Crescente domanda di additivi naturali
La crescente domanda di additivi naturali accelera con l'eliminazione sistematica delle alternative sintetiche da parte degli enti regolatori. La Food and Drug Administration (FDA) ha approvato tre coloranti naturali nel 2025 per facilitare la transizione del settore dai coloranti artificiali. L'innovazione nella produzione di additivi naturali sfrutta le tecnologie di fermentazione, con aziende come Phytolon che hanno ottenuto significativi aumenti di produzione grazie alle partnership con Ginkgo Bioworks, dimostrando il potenziale di scalabilità degli ingredienti derivati dalle biotecnologie. La complessità della catena di approvvigionamento per gli additivi naturali crea opportunità e rischi, poiché l'estrazione tradizionale a base vegetale si scontra con sfide legate alla stagionalità e alla variazione della qualità che le alternative basate sulla fermentazione possono potenzialmente superare. I consumatori riconoscono sempre più il legame tra dieta e salute, il che li porta a esaminare attentamente gli ingredienti alimentari in modo più approfondito. Molti consumatori ora fanno scelte consapevoli sul loro consumo alimentare, evitando attivamente additivi e conservanti artificiali comunemente presenti negli alimenti trasformati a favore di alternative naturali. Secondo l'International Food Information Council, nel 2024, il 26% degli intervistati negli Stati Uniti ha indicato che "Naturale" definisce al meglio un alimento sano, mentre "NON OGM" rappresentava il 14%. [4]Fonte: International Food Information Council, "Food Insight, 2024 IFIC Food & Health SURVEY", foodinsight.org.

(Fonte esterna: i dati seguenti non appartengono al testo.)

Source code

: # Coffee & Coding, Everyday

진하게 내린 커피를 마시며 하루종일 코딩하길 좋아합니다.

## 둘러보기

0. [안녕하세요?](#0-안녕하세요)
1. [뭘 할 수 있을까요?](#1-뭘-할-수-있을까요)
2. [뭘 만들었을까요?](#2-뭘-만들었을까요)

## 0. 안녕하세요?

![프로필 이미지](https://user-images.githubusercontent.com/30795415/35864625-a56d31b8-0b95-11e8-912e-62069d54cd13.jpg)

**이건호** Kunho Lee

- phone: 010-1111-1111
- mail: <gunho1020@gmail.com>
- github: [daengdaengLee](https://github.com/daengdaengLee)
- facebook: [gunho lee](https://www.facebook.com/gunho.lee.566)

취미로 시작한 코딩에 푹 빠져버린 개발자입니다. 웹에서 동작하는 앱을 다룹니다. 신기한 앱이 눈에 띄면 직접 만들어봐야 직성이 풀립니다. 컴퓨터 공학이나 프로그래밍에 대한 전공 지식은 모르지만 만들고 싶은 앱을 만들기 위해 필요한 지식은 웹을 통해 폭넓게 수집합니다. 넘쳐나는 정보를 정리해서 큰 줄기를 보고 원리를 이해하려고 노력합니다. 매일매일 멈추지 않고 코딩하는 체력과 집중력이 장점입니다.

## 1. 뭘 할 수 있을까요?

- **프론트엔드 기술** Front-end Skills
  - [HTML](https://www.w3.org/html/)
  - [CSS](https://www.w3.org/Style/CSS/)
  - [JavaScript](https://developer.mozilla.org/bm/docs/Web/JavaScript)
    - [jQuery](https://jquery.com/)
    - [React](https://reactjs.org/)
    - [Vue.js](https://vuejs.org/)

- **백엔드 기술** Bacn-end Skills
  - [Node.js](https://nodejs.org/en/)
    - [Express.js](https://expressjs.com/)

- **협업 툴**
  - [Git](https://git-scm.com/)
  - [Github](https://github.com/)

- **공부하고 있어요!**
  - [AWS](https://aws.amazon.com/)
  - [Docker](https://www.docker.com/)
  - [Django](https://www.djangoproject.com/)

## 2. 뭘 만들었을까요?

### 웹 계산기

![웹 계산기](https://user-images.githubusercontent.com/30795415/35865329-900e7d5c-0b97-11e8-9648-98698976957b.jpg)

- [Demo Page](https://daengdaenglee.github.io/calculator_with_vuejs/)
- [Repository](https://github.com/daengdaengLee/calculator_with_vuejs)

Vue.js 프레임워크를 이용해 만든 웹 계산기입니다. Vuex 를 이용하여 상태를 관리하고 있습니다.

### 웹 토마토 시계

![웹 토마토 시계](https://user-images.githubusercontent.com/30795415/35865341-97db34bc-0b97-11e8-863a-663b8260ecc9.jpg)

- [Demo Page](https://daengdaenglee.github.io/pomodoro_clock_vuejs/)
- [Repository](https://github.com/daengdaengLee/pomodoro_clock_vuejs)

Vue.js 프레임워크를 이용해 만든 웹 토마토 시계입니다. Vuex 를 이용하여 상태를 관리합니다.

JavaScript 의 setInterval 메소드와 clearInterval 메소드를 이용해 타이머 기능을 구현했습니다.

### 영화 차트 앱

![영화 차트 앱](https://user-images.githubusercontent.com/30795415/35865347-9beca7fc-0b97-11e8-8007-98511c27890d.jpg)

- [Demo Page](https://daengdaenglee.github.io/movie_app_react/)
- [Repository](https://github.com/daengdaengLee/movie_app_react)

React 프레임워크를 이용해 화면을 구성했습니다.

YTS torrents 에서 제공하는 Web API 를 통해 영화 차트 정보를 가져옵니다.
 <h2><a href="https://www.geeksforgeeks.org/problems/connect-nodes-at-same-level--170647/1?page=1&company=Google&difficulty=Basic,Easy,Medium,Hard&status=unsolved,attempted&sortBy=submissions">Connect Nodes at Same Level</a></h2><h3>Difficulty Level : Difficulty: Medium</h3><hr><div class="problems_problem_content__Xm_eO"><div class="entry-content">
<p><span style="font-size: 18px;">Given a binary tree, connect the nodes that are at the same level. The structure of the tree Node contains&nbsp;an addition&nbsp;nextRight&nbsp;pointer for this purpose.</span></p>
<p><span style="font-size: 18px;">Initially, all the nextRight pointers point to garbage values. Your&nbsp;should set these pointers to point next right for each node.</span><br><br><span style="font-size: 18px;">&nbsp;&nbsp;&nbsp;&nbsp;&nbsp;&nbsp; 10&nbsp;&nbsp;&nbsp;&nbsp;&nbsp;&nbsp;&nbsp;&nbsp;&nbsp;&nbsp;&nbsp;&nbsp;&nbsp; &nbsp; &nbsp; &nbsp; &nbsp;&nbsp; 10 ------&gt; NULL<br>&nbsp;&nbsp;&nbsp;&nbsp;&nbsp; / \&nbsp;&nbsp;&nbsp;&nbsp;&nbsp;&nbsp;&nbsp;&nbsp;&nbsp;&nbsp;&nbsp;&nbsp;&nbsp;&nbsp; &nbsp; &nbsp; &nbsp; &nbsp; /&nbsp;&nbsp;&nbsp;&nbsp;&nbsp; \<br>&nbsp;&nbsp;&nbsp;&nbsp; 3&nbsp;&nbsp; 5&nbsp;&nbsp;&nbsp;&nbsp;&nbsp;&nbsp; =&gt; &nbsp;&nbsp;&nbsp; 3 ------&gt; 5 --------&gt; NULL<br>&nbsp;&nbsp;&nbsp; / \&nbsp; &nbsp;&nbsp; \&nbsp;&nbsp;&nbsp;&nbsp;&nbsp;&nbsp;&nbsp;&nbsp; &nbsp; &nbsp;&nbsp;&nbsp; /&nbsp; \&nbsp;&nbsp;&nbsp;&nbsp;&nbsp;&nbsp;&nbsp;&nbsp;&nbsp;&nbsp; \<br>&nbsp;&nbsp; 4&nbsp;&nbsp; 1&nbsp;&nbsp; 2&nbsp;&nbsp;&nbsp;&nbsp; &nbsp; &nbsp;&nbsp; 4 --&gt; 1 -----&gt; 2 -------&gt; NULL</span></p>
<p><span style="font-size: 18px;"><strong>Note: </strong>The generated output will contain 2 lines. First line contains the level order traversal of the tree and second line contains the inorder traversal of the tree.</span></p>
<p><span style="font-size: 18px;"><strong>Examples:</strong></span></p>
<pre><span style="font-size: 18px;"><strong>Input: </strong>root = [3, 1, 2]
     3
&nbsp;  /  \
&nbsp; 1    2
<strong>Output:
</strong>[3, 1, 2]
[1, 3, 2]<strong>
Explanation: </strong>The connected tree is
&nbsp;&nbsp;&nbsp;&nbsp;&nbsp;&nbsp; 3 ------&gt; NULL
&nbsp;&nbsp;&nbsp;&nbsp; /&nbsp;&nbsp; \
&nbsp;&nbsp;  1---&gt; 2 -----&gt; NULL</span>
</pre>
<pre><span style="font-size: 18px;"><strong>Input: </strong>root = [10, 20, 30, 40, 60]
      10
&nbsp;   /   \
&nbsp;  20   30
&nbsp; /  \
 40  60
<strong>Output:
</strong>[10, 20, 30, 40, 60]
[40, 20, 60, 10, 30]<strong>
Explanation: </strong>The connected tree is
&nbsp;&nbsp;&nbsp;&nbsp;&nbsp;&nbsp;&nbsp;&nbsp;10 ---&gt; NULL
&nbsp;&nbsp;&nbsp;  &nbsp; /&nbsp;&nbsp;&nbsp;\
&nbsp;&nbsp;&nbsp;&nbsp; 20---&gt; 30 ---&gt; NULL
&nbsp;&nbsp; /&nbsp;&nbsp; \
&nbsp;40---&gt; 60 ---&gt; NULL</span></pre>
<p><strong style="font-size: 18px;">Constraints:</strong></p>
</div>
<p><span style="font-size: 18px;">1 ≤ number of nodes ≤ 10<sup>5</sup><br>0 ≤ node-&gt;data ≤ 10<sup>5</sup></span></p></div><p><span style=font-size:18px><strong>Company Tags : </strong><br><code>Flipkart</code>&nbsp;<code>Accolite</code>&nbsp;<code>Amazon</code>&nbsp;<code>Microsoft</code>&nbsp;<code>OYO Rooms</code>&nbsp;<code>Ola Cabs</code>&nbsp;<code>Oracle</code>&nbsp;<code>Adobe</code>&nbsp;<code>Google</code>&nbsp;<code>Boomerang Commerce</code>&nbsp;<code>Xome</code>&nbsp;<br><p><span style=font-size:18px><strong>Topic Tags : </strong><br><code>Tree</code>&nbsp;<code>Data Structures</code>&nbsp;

Aumento del supporto normativo e degli standard di etichettatura
Gli enti regolatori stanno rafforzando il controllo sull'etichettatura alimentare, rimodellando le modalità di scelta degli ingredienti. La FDA ha fissato al 1° gennaio 2028 la data di conformità uniforme per le normative sull'etichettatura alimentare, che saranno pubblicate tra il 2025 e il 2026. Nel tentativo di migliorare la trasparenza, la FDA ha introdotto requisiti per l'etichettatura nutrizionale sulla parte anteriore della confezione. Questi standard mirano a orientare i consumatori verso alimenti che soddisfano le raccomandazioni dietetiche, promuovendo un'etichettatura più chiara e favorendo le formulazioni "clean label". Nel frattempo, il Canada sta modernizzando la propria regolamentazione. Attraverso il quadro normativo canadese sulla composizione degli alimenti (Canadian Food Compositional Standards), il Canada sta semplificando le approvazioni per gli ingredienti "clean label", consolidando le disposizioni sugli additivi alimentari e rimuovendo le autorizzazioni all'immissione in commercio ridondanti. In Messico, la COFEPRIS ha stabilito rigorosi obblighi di etichettatura nell'ambito della norma NOM-051-SCFI/SSA1-2010. Questi includono avvertenze sulla parte anteriore della confezione per l'elevato contenuto di nutrienti, riflettendo una spinta regionale verso la trasparenza. Mentre i paesi di tutto il mondo impongono tasse e restrizioni di marketing sugli alimenti ultra-processati, i riflettori sono puntati sugli ingredienti "clean label". Non più considerati semplici miglioramenti, sono ora considerati strumenti essenziali per la conformità. Oltre all'etichettatura, gli enti regolatori stanno anche accelerando le approvazioni per le alternative naturali. La rapida revisione da parte della FDA degli additivi coloranti naturali sottolinea un impegno più ampio per la transizione dagli ingredienti sintetici a quelli naturali.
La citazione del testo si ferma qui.